● **Problem to work on**:
In the entries below, find the line with "<span m='838120'>two</span> <span" and the line with "<span m='886380'>columns</span> <span". Reproduce those two lines and every line between them exactly, and nothing more.

Materials provided START

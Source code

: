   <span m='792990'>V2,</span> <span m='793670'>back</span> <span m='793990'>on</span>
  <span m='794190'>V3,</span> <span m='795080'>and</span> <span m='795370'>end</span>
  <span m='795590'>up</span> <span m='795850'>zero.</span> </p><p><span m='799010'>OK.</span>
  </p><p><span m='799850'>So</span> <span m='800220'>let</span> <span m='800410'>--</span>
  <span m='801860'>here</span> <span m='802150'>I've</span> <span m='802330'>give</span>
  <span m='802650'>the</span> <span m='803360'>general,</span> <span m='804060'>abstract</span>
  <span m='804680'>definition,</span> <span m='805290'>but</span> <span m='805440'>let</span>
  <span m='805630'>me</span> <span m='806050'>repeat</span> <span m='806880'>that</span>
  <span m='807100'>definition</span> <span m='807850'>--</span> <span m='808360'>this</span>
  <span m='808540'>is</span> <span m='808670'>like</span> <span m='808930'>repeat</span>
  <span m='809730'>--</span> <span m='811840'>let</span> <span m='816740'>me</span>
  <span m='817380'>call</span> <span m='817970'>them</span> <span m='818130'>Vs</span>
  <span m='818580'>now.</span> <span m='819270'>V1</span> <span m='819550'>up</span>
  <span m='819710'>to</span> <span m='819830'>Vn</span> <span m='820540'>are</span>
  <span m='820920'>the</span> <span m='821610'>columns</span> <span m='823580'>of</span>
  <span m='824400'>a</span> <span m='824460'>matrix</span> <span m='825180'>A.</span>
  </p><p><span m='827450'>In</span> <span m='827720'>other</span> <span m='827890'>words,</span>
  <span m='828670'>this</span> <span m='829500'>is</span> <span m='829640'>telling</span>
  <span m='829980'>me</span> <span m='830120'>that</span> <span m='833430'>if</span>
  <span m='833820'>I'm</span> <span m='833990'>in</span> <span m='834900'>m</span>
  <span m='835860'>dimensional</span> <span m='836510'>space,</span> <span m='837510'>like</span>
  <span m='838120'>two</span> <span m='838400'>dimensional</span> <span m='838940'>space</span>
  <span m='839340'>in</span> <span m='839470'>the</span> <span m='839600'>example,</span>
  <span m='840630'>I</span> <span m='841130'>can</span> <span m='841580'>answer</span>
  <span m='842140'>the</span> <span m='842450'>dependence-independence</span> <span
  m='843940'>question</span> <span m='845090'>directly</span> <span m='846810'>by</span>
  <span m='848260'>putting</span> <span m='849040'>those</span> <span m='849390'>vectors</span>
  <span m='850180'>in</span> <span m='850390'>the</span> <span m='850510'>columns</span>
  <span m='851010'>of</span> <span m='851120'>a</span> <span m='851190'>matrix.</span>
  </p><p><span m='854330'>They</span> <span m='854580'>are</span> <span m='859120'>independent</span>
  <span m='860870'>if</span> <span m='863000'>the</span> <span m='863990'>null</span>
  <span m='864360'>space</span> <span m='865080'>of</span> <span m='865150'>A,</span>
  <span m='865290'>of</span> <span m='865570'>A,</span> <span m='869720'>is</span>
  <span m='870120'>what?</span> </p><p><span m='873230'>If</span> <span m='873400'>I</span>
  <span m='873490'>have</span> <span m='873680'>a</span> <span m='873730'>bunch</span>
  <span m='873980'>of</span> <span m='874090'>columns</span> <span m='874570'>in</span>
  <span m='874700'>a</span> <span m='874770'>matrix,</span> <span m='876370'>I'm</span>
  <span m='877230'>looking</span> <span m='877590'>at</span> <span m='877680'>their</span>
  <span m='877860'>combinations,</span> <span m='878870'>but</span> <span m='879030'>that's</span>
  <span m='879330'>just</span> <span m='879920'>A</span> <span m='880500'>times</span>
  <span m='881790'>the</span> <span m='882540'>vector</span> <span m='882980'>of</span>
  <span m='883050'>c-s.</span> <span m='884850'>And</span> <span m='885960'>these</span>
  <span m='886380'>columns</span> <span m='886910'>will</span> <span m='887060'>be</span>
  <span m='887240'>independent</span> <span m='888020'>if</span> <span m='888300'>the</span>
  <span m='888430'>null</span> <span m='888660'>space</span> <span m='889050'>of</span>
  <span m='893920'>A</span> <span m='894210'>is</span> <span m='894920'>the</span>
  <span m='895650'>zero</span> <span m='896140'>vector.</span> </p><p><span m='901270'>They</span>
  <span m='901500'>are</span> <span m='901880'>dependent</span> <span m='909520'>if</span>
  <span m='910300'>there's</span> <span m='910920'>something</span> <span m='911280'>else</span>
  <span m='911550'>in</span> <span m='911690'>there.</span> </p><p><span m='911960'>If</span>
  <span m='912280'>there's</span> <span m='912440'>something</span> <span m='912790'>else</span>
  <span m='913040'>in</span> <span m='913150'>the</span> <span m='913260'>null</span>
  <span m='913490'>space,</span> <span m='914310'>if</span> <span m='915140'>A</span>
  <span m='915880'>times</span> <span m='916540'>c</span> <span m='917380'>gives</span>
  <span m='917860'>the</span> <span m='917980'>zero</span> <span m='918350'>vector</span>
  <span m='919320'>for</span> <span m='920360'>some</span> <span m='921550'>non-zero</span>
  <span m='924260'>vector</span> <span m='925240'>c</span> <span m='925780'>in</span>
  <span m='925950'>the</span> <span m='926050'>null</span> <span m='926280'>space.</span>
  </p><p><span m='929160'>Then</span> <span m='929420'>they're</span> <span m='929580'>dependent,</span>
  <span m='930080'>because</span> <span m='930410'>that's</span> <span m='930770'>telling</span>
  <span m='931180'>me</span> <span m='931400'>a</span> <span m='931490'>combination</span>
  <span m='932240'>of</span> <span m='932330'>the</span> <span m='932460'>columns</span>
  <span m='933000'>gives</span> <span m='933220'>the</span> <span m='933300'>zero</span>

Materials provided END

● **Output of the task**:
  <span m='838120'>two</span> <span m='838400'>dimensional</span> <span m='838940'>space</span>
  <span m='839340'>in</span> <span m='839470'>the</span> <span m='839600'>example,</span>
  <span m='840630'>I</span> <span m='841130'>can</span> <span m='841580'>answer</span>
  <span m='842140'>the</span> <span m='842450'>dependence-independence</span> <span
  m='843940'>question</span> <span m='845090'>directly</span> <span m='846810'>by</span>
  <span m='848260'>putting</span> <span m='849040'>those</span> <span m='849390'>vectors</span>
  <span m='850180'>in</span> <span m='850390'>the</span> <span m='850510'>columns</span>
  <span m='851010'>of</span> <span m='851120'>a</span> <span m='851190'>matrix.</span>
  </p><p><span m='854330'>They</span> <span m='854580'>are</span> <span m='859120'>independent</span>
  <span m='860870'>if</span> <span m='863000'>the</span> <span m='863990'>null</span>
  <span m='864360'>space</span> <span m='865080'>of</span> <span m='865150'>A,</span>
  <span m='865290'>of</span> <span m='865570'>A,</span> <span m='869720'>is</span>
  <span m='870120'>what?</span> </p><p><span m='873230'>If</span> <span m='873400'>I</span>
  <span m='873490'>have</span> <span m='873680'>a</span> <span m='873730'>bunch</span>
  <span m='873980'>of</span> <span m='874090'>columns</span> <span m='874570'>in</span>
  <span m='874700'>a</span> <span m='874770'>matrix,</span> <span m='876370'>I'm</span>
  <span m='877230'>looking</span> <span m='877590'>at</span> <span m='877680'>their</span>
  <span m='877860'>combinations,</span> <span m='878870'>but</span> <span m='879030'>that's</span>
  <span m='879330'>just</span> <span m='879920'>A</span> <span m='880500'>times</span>
  <span m='881790'>the</span> <span m='882540'>vector</span> <span m='882980'>of</span>
  <span m='883050'>c-s.</span> <span m='884850'>And</span> <span m='885960'>these</span>
  <span m='886380'>columns</span> <span m='886910'>will</span> <span m='887060'>be</span>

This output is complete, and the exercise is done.